*TASK GOAL*. An exact transcription of all the records, free of pictures, is the expected answer.

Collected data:
================
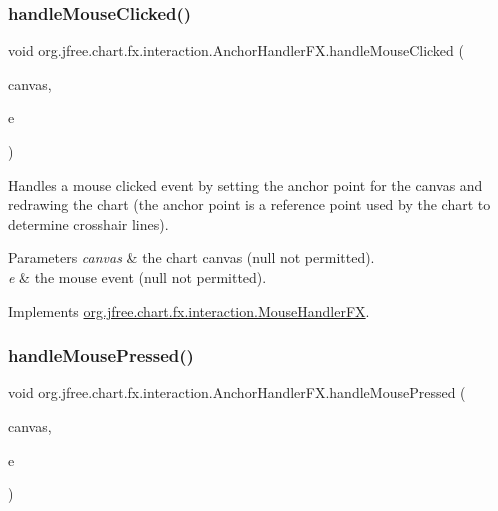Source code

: \subsubsection{\texorpdfstring{handle\+Mouse\+Clicked()}{handleMouseClicked()}}
{\footnotesize\ttfamily void org.\+jfree.\+chart.\+fx.\+interaction.\+Anchor\+Handler\+F\+X.\+handle\+Mouse\+Clicked (\begin{DoxyParamCaption}\item[{\mbox{\hyperlink{classorg_1_1jfree_1_1chart_1_1fx_1_1_chart_canvas}{Chart\+Canvas}}}]{canvas,  }\item[{Mouse\+Event}]{e }\end{DoxyParamCaption})}

Handles a mouse clicked event by setting the anchor point for the canvas and redrawing the chart (the anchor point is a reference point used by the chart to determine crosshair lines).


\begin{DoxyParams}{Parameters}
{\em canvas} & the chart canvas ({\ttfamily null} not permitted). \\
\hline
{\em e} & the mouse event ({\ttfamily null} not permitted). \\
\hline
\end{DoxyParams}


Implements \mbox{\hyperlink{interfaceorg_1_1jfree_1_1chart_1_1fx_1_1interaction_1_1_mouse_handler_f_x_aa1761ee25681cfee7de718c887d4ae5e}{org.\+jfree.\+chart.\+fx.\+interaction.\+Mouse\+Handler\+FX}}.

\mbox{\label{classorg_1_1jfree_1_1chart_1_1fx_1_1interaction_1_1_anchor_handler_f_x_aae8e995d9a03393fb8eee9d45d81c23b}} 
\subsubsection{\texorpdfstring{handle\+Mouse\+Pressed()}{handleMousePressed()}}
{\footnotesize\ttfamily void org.\+jfree.\+chart.\+fx.\+interaction.\+Anchor\+Handler\+F\+X.\+handle\+Mouse\+Pressed (\begin{DoxyParamCaption}\item[{\mbox{\hyperlink{classorg_1_1jfree_1_1chart_1_1fx_1_1_chart_canvas}{Chart\+Canvas}}}]{canvas,  }\item[{Mouse\+Event}]{e }\end{DoxyParamCaption})}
================
*ANSWER SPACE*.
Source code

: \subsubsection{\texorpdfstring{handle\+Mouse\+Clicked()}{handleMouseClicked()}}
{\footnotesize\ttfamily void org.\+jfree.\+chart.\+fx.\+interaction.\+Anchor\+Handler\+F\+X.\+handle\+Mouse\+Clicked (\begin{DoxyParamCaption}\item[{\mbox{\hyperlink{classorg_1_1jfree_1_1chart_1_1fx_1_1_chart_canvas}{Chart\+Canvas}}}]{canvas,  }\item[{Mouse\+Event}]{e }\end{DoxyParamCaption})}

Handles a mouse clicked event by setting the anchor point for the canvas and redrawing the chart (the anchor point is a reference point used by the chart to determine crosshair lines).


\begin{DoxyParams}{Parameters}
{\em canvas} & the chart canvas ({\ttfamily null} not permitted). \\
\hline
{\em e} & the mouse event ({\ttfamily null} not permitted). \\
\hline
\end{DoxyParams}


Implements \mbox{\hyperlink{interfaceorg_1_1jfree_1_1chart_1_1fx_1_1interaction_1_1_mouse_handler_f_x_aa1761ee25681cfee7de718c887d4ae5e}{org.\+jfree.\+chart.\+fx.\+interaction.\+Mouse\+Handler\+FX}}.

\mbox{\label{classorg_1_1jfree_1_1chart_1_1fx_1_1interaction_1_1_anchor_handler_f_x_aae8e995d9a03393fb8eee9d45d81c23b}} 
\subsubsection{\texorpdfstring{handle\+Mouse\+Pressed()}{handleMousePressed()}}
{\footnotesize\ttfamily void org.\+jfree.\+chart.\+fx.\+interaction.\+Anchor\+Handler\+F\+X.\+handle\+Mouse\+Pressed (\begin{DoxyParamCaption}\item[{\mbox{\hyperlink{classorg_1_1jfree_1_1chart_1_1fx_1_1_chart_canvas}{Chart\+Canvas}}}]{canvas,  }\item[{Mouse\+Event}]{e }\end{DoxyParamCaption})}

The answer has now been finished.